Our set list was primarily the easy songs that bar bands cover – “Hey Joe,” “Roadhouse Blues,” “Taking Care of Business”, “Seven Bridges Road,” and “Tush.” We would throw in some originals that Catfish and Shoebox were writing and closed our nights always with “Enter Sandman” with plenty of distortion. When we were done playing, we would put our equipment in Bulldog’s dad’s truck. For reasons I still do not fully comprehend, all of my drums magically would appear at Catfish’s house the following Tuesday when we convened for rehearsal. I think I owe Bulldog a lot for being my silent non-bitching drum roadie on Sunday nights.
For as fantastic and fun as this situation sounds, it was not without its share of headaches. I grew up in the “Just Say No” era. “Drugs are bad” and the “Don’t Do Drugs” media campaigns of the 1980s were always pounded into my head. I know that in many areas, drugs are a means to a social network as powerful, if not more powerful, than Facebook is today. Consistently, though, I was put into situations I did not like. We went to a party together as a band. Someone pulled out some pot. Who were the ones that quickly huddled around it? My band mates and friends: Catfish, Shoebox, and Bulldog. At the same party, someone offered me mushrooms. There were other times – watching the three of them pass a joint around at an outdoor concert we went to and at rehearsal, someone would light up. Immediately after that, I wanted to leave.
I was a college graduate. I was living with my parents until my wedding day the following August. I was working full-time, being responsible, and trying to figure out what I wanted to do with my life. Drugs were an unwelcome member of our group, a silent fifth member of our group that had taken over a band I had helped put together to play music that I loved. It became less and less about the music, though some of our rehearsal tapes have truly magical musical moments of jamming on a riff for 10 minutes and another time, playing one of Catfish’s originals that, to this day, I will never get tired of listening to.

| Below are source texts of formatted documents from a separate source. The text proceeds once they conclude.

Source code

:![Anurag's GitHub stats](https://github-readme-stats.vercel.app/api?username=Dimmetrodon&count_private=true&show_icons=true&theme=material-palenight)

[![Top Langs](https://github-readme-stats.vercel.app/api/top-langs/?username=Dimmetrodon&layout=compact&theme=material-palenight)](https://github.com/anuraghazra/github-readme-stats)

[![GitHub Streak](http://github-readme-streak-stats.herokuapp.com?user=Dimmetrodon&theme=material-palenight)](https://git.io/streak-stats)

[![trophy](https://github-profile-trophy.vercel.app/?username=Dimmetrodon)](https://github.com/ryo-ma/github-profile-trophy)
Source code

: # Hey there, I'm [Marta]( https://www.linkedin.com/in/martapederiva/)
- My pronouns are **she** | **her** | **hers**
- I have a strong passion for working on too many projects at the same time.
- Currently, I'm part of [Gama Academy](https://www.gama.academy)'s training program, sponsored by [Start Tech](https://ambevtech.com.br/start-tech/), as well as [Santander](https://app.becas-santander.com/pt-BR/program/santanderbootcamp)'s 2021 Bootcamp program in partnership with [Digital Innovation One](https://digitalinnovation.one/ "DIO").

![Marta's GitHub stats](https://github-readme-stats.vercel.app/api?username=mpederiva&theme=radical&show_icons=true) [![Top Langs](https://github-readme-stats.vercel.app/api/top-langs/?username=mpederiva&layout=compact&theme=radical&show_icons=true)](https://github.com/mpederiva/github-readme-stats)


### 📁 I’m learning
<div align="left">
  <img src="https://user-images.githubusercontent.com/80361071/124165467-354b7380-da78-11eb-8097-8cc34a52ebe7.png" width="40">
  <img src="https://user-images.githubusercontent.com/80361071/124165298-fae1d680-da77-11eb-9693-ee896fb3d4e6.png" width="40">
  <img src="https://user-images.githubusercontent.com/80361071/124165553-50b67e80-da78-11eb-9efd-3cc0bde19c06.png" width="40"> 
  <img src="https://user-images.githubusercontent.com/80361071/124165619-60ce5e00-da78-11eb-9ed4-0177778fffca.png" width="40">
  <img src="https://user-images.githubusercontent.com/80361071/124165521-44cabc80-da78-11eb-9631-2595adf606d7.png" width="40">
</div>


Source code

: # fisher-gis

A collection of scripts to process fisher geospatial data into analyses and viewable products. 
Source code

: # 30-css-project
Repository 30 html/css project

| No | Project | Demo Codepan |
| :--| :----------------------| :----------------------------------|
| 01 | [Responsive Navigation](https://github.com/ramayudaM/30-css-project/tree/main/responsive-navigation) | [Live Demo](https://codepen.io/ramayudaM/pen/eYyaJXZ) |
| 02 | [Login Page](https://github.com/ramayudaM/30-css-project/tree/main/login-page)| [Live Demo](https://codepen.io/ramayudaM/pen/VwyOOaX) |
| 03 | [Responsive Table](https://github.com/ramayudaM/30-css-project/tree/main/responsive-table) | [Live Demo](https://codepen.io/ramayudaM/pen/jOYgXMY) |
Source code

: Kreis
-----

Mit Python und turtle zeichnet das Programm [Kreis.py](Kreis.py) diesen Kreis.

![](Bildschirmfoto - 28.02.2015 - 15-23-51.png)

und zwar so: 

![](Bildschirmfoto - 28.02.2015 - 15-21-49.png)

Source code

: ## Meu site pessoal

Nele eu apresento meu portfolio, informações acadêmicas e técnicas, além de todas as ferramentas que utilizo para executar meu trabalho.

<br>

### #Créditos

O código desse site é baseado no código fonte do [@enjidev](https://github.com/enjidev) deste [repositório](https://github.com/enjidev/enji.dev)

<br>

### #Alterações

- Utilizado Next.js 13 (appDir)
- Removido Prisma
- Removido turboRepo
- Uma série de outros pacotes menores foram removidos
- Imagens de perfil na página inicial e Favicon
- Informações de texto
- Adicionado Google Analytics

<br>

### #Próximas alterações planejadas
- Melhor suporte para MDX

I left the band in October of 1992. We had rehearsed twice a week without any idea why we rehearsed. There was talk about getting some gigs but nothing ever happened. The night I loaded my drums into my car to go home, Shoebox looked at me and said, “This isn’t good-bye, this is see you later.” I nodded and told him to take care of himself. Honestly, despite it sounding like the scene was made for a crappy movie, I do not believe I ever saw him again. I remained friends with Bulldog – he was an usher in our wedding – and the last he had heard, Shoebox was basically homeless and addicted to drugs, living somewhere in Colorado.